Y es cierto, nosotros que parecemos diferentes venimos a observar y tenemos que
interiorizar que también venimos para ser observados.
Algo similar pasa con las
fotografías. Muchos de nosotros fotografiamos todo lo que vemos: edificios,
sembradíos de té, coches, comidas y personas -ya sea porque nos llamó la
atención su forma de vestir, lo que está haciendo, o simplemente porque se ve
diferente. Vivimos con una constante necesidad de capturar en una imagen los
momentos que vivimos para asegurarnos que si nuestra memoria falla o archiva algún
recuerdo en un rincón de difícil acceso, tenemos algo físico que nos facilite revivir
esas vivencias.
Tendemos –todas las personas, sí
ya sé que estoy generalizando– a fotografiar en todos lados: en nuestro país,
en los países desarrollados y en los países en desarrollo.
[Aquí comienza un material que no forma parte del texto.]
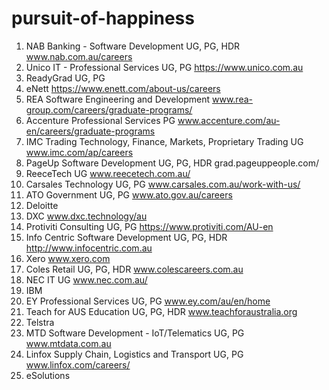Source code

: # pursuit-of-happiness

1.	NAB	Banking - Software Development	UG, PG, HDR	www.nab.com.au/careers
2. Unico	IT - Professional Services	UG, PG	https://www.unico.com.au
3.	ReadyGrad		UG, PG	
4.	eNett			https://www.enett.com/about-us/careers
5.	REA	Software Engineering and Development		www.rea-group.com/careers/graduate-programs/
6.	Accenture	Professional Services	PG	www.accenture.com/au-en/careers/graduate-programs
7.	IMC Trading	Technology, Finance, Markets, Proprietary Trading	UG	www.imc.com/ap/careers
8.	PageUp	Software Development	UG, PG, HDR	grad.pageuppeople.com/
9.	ReeceTech		UG	www.reecetech.com.au/
10.	Carsales	Technology	UG, PG	www.carsales.com.au/work-with-us/
11.	ATO	Government	UG, PG	www.ato.gov.au/careers
12.	Deloitte			
13.	DXC			www.dxc.technology/au
14.	Protiviti	Consulting	UG, PG	https://www.protiviti.com/AU-en
15.	Info Centric	Software Development	UG, PG, HDR	http://www.infocentric.com.au
16.	Xero			www.xero.com
17.	Coles	Retail	UG, PG, HDR	www.colescareers.com.au
18.	NEC	IT	UG	www.nec.com.au/
19.	IBM			
20.	EY	Professional Services	UG, PG	www.ey.com/au/en/home
21.	Teach for AUS	Education	UG, PG, HDR	www.teachforaustralia.org
22.	Telstra			
23.	MTD	Software Development - IoT/Telematics	UG, PG	www.mtdata.com.au
24.	Linfox	Supply Chain, Logistics and Transport	UG, PG	www.linfox.com/careers/
25.	eSolutions			
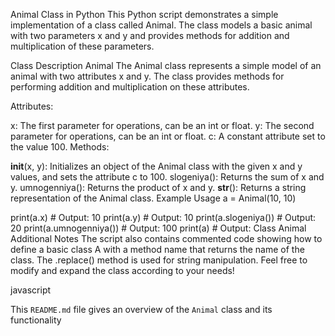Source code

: Animal Class in Python
This Python script demonstrates a simple implementation of a class called Animal. The class models a basic animal with two parameters x and y and provides methods for addition and multiplication of these parameters.

Class Description
Animal
The Animal class represents a simple model of an animal with two attributes x and y. The class provides methods for performing addition and multiplication on these attributes.

Attributes:

x: The first parameter for operations, can be an int or float.
y: The second parameter for operations, can be an int or float.
c: A constant attribute set to the value 100.
Methods:

__init__(x, y): Initializes an object of the Animal class with the given x and y values, and sets the attribute c to 100.
slogeniya(): Returns the sum of x and y.
umnogenniya(): Returns the product of x and y.
__str__(): Returns a string representation of the Animal class.
Example Usage
a = Animal(10, 10)

print(a.x)  # Output: 10
print(a.y)  # Output: 10
print(a.slogeniya())  # Output: 20
print(a.umnogenniya())  # Output: 100
print(a)  # Output: Class Animal
Additional Notes
The script also contains commented code showing how to define a basic class A with a method name that returns the name of the class.
The .replace() method is used for string manipulation.
Feel free to modify and expand the class according to your needs!

javascript


This `README.md` file gives an overview of the `Animal` class and its functionality

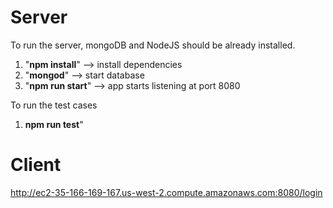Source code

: # Server

To run the server, mongoDB and NodeJS should be already installed.
1. "**npm install**" --> install dependencies
2. "**mongod**" --> start database
3. "**npm run start**" --> app starts listening at port 8080

To run the test cases
1. **npm run test**"

# Client
http://ec2-35-166-169-167.us-west-2.compute.amazonaws.com:8080/login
Muchas veces la
fotografía llega sin pedir permiso, actuamos como si tuviéramos el derecho de
quedarnos con una imagen que le pertenece sólo a la memoria y su función no es
la de convertirse en objeto sin que el verdadero dueño –el fotografiado– dé su
consentimiento. Las reglas hasta ahora, en muchos casos, son las dictadas por
el fotógrafo y no por las personas que son objeto de nuestros retratos.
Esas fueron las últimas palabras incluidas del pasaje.